Dataset items:
——
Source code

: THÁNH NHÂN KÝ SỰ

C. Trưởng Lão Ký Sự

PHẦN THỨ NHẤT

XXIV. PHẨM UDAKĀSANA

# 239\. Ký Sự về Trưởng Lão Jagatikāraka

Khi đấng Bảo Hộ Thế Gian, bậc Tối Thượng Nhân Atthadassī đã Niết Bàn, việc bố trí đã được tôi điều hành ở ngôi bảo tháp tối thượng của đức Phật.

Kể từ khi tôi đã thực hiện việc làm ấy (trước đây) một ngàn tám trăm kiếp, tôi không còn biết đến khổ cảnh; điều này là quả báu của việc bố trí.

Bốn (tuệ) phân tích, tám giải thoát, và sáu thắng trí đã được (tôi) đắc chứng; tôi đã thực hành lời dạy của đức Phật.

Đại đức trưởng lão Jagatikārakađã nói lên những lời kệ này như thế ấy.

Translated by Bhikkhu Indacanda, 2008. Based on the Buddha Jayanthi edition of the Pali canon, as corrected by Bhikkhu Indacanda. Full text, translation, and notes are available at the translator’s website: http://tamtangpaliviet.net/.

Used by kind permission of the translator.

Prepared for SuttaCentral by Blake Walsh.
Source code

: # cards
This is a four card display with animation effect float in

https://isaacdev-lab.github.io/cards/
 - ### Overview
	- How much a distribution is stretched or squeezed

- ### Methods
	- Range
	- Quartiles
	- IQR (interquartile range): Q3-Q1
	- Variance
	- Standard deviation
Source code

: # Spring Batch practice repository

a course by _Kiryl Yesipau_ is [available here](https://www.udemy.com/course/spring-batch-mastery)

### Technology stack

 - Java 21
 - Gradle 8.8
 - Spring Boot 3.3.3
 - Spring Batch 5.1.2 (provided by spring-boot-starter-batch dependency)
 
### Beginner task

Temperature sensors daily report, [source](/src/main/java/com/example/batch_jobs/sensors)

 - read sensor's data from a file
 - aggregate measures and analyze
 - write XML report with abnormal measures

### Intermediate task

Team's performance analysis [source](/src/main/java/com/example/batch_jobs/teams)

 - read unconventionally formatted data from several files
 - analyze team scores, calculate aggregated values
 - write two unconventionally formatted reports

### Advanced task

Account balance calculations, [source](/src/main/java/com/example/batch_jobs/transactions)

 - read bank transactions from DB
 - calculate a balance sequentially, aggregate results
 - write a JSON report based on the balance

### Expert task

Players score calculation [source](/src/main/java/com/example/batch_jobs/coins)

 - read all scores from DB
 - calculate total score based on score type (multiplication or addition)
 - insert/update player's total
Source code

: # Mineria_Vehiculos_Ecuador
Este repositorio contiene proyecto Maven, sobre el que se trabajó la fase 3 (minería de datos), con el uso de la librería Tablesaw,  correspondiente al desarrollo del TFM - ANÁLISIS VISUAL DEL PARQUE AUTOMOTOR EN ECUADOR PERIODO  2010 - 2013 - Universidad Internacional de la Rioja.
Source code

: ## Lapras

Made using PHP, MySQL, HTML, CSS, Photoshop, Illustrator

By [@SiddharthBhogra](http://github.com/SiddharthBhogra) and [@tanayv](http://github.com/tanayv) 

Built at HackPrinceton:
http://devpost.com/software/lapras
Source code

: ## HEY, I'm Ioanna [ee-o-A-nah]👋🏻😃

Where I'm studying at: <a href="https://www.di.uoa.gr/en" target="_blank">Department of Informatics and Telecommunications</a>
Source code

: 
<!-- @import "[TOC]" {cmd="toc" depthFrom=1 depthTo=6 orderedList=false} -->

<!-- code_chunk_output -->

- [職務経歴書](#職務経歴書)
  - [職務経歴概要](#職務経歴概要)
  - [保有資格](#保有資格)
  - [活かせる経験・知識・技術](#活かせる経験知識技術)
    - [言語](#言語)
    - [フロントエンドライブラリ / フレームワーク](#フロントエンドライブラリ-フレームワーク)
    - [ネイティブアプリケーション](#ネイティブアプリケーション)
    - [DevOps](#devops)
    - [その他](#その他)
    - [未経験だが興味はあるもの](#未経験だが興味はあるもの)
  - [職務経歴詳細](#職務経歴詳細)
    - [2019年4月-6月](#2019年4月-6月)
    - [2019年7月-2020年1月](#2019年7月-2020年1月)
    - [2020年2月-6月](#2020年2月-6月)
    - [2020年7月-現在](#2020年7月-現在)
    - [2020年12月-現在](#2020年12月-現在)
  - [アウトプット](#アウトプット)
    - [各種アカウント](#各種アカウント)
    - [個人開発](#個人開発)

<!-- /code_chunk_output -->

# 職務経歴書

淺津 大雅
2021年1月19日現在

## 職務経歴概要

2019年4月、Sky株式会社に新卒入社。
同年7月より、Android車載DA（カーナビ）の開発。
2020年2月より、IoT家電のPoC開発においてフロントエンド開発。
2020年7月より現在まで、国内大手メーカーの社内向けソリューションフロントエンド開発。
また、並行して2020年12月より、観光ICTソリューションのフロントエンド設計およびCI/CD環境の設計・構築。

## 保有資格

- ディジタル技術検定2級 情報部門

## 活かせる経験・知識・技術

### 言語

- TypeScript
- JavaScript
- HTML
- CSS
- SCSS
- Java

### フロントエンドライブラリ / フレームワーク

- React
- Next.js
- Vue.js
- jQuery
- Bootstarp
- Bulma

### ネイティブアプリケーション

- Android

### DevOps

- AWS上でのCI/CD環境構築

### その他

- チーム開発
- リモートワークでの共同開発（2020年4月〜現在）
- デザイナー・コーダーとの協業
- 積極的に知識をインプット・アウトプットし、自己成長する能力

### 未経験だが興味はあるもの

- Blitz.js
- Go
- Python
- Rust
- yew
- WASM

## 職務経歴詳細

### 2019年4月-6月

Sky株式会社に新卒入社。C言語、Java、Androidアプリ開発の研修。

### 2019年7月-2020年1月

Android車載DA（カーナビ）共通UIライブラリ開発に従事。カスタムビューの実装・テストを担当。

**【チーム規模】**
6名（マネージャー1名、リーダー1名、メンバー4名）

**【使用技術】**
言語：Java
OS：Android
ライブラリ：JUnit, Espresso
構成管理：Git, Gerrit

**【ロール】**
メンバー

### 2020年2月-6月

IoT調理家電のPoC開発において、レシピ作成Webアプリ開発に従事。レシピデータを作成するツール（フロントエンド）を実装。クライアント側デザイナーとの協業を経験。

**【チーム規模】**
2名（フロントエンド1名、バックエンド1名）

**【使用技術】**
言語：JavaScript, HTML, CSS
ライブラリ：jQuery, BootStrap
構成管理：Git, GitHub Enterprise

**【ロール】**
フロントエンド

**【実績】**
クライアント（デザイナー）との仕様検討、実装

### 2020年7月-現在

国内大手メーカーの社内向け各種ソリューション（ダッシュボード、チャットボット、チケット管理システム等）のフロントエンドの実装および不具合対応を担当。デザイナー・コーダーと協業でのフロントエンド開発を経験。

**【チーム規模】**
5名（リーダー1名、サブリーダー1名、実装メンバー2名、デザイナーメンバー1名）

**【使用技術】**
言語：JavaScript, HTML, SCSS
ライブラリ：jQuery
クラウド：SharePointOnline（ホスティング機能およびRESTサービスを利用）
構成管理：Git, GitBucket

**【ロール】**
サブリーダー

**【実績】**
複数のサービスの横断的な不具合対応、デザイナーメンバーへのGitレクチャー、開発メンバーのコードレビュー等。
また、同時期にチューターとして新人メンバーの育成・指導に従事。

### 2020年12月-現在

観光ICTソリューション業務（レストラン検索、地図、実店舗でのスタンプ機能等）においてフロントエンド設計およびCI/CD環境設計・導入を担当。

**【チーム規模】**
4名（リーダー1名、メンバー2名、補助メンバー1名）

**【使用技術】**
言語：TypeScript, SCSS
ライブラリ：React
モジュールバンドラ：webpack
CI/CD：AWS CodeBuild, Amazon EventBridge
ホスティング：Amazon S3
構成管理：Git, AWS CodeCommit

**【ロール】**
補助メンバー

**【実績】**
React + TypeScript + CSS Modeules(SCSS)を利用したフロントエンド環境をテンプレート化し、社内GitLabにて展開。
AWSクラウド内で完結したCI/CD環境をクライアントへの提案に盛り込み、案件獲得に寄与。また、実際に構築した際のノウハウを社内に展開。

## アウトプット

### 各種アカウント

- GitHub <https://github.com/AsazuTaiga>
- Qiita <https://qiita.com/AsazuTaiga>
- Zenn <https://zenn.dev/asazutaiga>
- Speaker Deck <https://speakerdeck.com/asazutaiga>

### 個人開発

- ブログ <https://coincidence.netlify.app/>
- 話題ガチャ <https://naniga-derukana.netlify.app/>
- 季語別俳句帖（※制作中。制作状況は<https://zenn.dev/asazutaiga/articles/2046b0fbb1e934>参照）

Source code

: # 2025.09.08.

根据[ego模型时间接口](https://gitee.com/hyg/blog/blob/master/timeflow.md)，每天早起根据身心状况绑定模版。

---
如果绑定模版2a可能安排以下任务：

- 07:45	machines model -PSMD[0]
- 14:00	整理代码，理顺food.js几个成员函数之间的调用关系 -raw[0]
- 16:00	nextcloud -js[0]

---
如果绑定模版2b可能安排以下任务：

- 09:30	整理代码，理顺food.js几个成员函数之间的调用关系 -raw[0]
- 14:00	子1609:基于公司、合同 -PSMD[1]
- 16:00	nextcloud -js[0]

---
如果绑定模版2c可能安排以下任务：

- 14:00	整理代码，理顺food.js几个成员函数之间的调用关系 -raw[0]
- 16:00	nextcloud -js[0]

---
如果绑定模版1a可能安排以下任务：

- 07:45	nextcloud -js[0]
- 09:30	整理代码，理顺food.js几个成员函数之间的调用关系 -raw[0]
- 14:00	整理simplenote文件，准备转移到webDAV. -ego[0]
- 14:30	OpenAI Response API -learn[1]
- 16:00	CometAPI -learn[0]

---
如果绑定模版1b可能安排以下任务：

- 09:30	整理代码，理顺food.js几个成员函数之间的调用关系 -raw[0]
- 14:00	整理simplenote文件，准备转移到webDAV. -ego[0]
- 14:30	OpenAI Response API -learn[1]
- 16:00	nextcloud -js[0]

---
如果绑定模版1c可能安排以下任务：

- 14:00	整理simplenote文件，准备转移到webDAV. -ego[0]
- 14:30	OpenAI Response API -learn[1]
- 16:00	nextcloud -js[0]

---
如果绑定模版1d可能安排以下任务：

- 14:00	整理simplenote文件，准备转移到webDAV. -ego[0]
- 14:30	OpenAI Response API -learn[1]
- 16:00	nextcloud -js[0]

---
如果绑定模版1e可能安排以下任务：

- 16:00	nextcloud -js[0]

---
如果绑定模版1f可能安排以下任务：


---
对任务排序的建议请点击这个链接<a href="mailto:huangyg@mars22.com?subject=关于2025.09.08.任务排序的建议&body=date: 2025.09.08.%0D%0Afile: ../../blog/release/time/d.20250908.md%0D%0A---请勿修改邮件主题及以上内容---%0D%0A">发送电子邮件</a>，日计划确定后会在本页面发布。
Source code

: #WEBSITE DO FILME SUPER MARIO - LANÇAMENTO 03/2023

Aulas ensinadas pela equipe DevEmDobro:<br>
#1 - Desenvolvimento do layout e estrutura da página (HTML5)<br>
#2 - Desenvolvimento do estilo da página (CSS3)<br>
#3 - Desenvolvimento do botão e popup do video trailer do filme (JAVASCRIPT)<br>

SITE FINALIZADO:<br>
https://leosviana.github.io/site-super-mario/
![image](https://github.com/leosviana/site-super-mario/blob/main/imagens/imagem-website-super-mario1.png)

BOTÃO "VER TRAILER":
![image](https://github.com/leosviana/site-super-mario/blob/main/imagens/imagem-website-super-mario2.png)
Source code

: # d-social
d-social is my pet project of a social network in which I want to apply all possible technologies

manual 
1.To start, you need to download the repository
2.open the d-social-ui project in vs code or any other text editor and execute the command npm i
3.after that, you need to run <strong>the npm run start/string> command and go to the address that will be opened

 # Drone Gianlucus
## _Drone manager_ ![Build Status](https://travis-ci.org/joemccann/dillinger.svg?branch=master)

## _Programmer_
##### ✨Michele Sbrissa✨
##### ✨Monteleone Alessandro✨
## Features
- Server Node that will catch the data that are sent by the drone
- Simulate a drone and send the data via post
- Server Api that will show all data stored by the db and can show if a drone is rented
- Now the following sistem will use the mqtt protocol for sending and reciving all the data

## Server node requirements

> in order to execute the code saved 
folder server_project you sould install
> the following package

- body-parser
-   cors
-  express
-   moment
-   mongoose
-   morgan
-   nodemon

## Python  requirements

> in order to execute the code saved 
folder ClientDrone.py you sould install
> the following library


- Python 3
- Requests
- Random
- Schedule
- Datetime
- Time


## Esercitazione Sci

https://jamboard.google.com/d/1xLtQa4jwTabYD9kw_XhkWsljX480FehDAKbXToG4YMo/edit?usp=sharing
——
» **PROBLEM TO WORK ON**
Retype, exactly and in full, the lines above from the one containing "a course by" through the one containing "- [その他](#その他)".

» **ANSWER**
a course by _Kiryl Yesipau_ is [available here](https://www.udemy.com/course/spring-batch-mastery)

### Technology stack

 - Java 21
 - Gradle 8.8
 - Spring Boot 3.3.3
 - Spring Batch 5.1.2 (provided by spring-boot-starter-batch dependency)
 
### Beginner task

Temperature sensors daily report, [source](/src/main/java/com/example/batch_jobs/sensors)

 - read sensor's data from a file
 - aggregate measures and analyze
 - write XML report with abnormal measures

### Intermediate task

Team's performance analysis [source](/src/main/java/com/example/batch_jobs/teams)

 - read unconventionally formatted data from several files
 - analyze team scores, calculate aggregated values
 - write two unconventionally formatted reports

### Advanced task

Account balance calculations, [source](/src/main/java/com/example/batch_jobs/transactions)

 - read bank transactions from DB
 - calculate a balance sequentially, aggregate results
 - write a JSON report based on the balance

### Expert task

Players score calculation [source](/src/main/java/com/example/batch_jobs/coins)

 - read all scores from DB
 - calculate total score based on score type (multiplication or addition)
 - insert/update player's total
Source code

: # Mineria_Vehiculos_Ecuador
Este repositorio contiene proyecto Maven, sobre el que se trabajó la fase 3 (minería de datos), con el uso de la librería Tablesaw,  correspondiente al desarrollo del TFM - ANÁLISIS VISUAL DEL PARQUE AUTOMOTOR EN ECUADOR PERIODO  2010 - 2013 - Universidad Internacional de la Rioja.
Source code

: ## Lapras

Made using PHP, MySQL, HTML, CSS, Photoshop, Illustrator

By [@SiddharthBhogra](http://github.com/SiddharthBhogra) and [@tanayv](http://github.com/tanayv) 

Built at HackPrinceton:
http://devpost.com/software/lapras
Source code

: ## HEY, I'm Ioanna [ee-o-A-nah]👋🏻😃

Where I'm studying at: <a href="https://www.di.uoa.gr/en" target="_blank">Department of Informatics and Telecommunications</a>
Source code

: 
<!-- @import "[TOC]" {cmd="toc" depthFrom=1 depthTo=6 orderedList=false} -->

<!-- code_chunk_output -->

- [職務経歴書](#職務経歴書)
  - [職務経歴概要](#職務経歴概要)
  - [保有資格](#保有資格)
  - [活かせる経験・知識・技術](#活かせる経験知識技術)
    - [言語](#言語)
    - [フロントエンドライブラリ / フレームワーク](#フロントエンドライブラリ-フレームワーク)
    - [ネイティブアプリケーション](#ネイティブアプリケーション)
    - [DevOps](#devops)
    - [その他](#その他)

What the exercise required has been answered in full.